_Task to carry out:_ Print all entries precisely as they are written.

============================================================

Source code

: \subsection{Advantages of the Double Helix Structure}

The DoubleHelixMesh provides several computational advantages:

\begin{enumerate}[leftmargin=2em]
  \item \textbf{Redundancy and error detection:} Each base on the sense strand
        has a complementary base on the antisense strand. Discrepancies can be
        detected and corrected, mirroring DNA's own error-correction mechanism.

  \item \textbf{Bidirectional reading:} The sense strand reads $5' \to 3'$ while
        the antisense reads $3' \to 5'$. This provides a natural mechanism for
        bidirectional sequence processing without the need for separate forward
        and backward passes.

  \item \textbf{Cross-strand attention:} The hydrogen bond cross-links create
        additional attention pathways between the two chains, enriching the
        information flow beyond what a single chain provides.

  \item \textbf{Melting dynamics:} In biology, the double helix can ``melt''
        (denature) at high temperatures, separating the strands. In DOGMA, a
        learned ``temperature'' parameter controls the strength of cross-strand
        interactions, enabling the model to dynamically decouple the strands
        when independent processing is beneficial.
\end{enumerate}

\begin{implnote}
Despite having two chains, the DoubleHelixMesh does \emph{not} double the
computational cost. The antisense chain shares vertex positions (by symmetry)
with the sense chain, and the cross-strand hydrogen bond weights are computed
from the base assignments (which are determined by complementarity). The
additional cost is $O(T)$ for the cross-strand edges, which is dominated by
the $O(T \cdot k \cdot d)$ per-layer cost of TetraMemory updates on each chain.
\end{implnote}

============================================================

_Task result:_
Source code

: \subsection{Advantages of the Double Helix Structure}

The DoubleHelixMesh provides several computational advantages:

\begin{enumerate}[leftmargin=2em]
  \item \textbf{Redundancy and error detection:} Each base on the sense strand
        has a complementary base on the antisense strand. Discrepancies can be
        detected and corrected, mirroring DNA's own error-correction mechanism.

  \item \textbf{Bidirectional reading:} The sense strand reads $5' \to 3'$ while
        the antisense reads $3' \to 5'$. This provides a natural mechanism for
        bidirectional sequence processing without the need for separate forward
        and backward passes.

  \item \textbf{Cross-strand attention:} The hydrogen bond cross-links create
        additional attention pathways between the two chains, enriching the
        information flow beyond what a single chain provides.

  \item \textbf{Melting dynamics:} In biology, the double helix can ``melt''
        (denature) at high temperatures, separating the strands. In DOGMA, a
        learned ``temperature'' parameter controls the strength of cross-strand
        interactions, enabling the model to dynamically decouple the strands
        when independent processing is beneficial.
\end{enumerate}

\begin{implnote}
Despite having two chains, the DoubleHelixMesh does \emph{not} double the
computational cost. The antisense chain shares vertex positions (by symmetry)
with the sense chain, and the cross-strand hydrogen bond weights are computed
from the base assignments (which are determined by complementarity). The
additional cost is $O(T)$ for the cross-strand edges, which is dominated by
the $O(T \cdot k \cdot d)$ per-layer cost of TetraMemory updates on each chain.
\end{implnote}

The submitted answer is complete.